About Rebecca

I am in the process of reinventing myself—from a professor at the University of Hawaii to a purveyor of intelligent entertainment.

You can check out my academic background here. My research area was Cultural Destruction, with a particular focus on the fate of books, libraries, and archives and the motivation that led regimes to destroy whole systems. Libricide: The Regime-Sponsored Destruction of Books and Libraries in the 20th Century, was published by Praeger in 2003.  This led me to an affiliation with the International Association of Genocide Scholars. Then, again by Praeger, in 2006, I published Burning Books and Leveling Libraries: Extremist Violence and Cultural Destruction. I wrote chapters in other books, wrote book reviews, and gave presentations and interviews, and became involved in the early stages of Blue Shield.
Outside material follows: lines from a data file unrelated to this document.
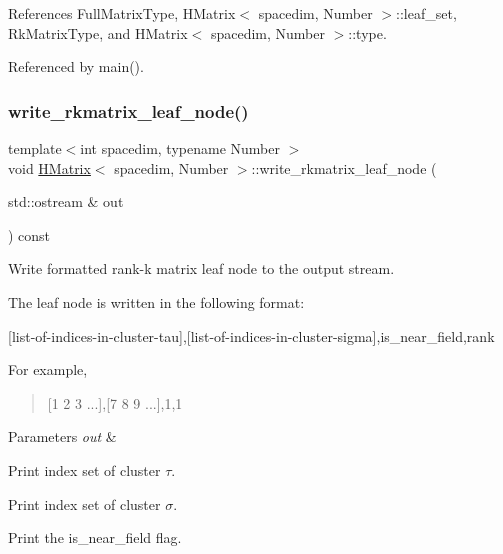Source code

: References Full\+Matrix\+Type, H\+Matrix$<$ spacedim, Number $>$\+::leaf\+\_\+set, Rk\+Matrix\+Type, and H\+Matrix$<$ spacedim, Number $>$\+::type.



Referenced by main().

\mbox{\label{classHMatrix_ac2c8ccd5763d3952505741c657b6468c}} 
\subsubsection{\texorpdfstring{write\+\_\+rkmatrix\+\_\+leaf\+\_\+node()}{write\_rkmatrix\_leaf\_node()}}
{\footnotesize\ttfamily template$<$int spacedim, typename Number $>$ \\
void \hyperlink{classHMatrix}{H\+Matrix}$<$ spacedim, Number $>$\+::write\+\_\+rkmatrix\+\_\+leaf\+\_\+node (\begin{DoxyParamCaption}\item[{std\+::ostream \&}]{out }\end{DoxyParamCaption}) const}

Write formatted rank-\/k matrix leaf node to the output stream.

The leaf node is written in the following format\+:

\begin{quote}


\end{quote}
\mbox{[}list-\/of-\/indices-\/in-\/cluster-\/tau\mbox{]},\mbox{[}list-\/of-\/indices-\/in-\/cluster-\/sigma\mbox{]},is\+\_\+near\+\_\+field,rank

For example,

\begin{quote}
\mbox{[}1 2 3 ...\mbox{]},\mbox{[}7 8 9 ...\mbox{]},1,1 \end{quote}



\begin{DoxyParams}{Parameters}
{\em out} & \\
\hline
\end{DoxyParams}
Print index set of cluster $\tau$.

Print index set of cluster $\sigma$.

Print the {\ttfamily is\+\_\+near\+\_\+field} flag.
I decided to follow my interest in socialization, national identity, literature, and biography and published a third book, Children’s Literature and National Identity: Imagining a People and a Nation in 2012. It deliberately went against the grain of standard academic works. I was and am convinced that scholars have unearthed and explored treasure troves of information but speak mainly to each other and in a style that locks out non-academic readers. I believe that it is possible to write intelligent cross-over books which would appeal to a broader audience and expand public understanding, to put academic discoveries out there. This third book was a transition for me.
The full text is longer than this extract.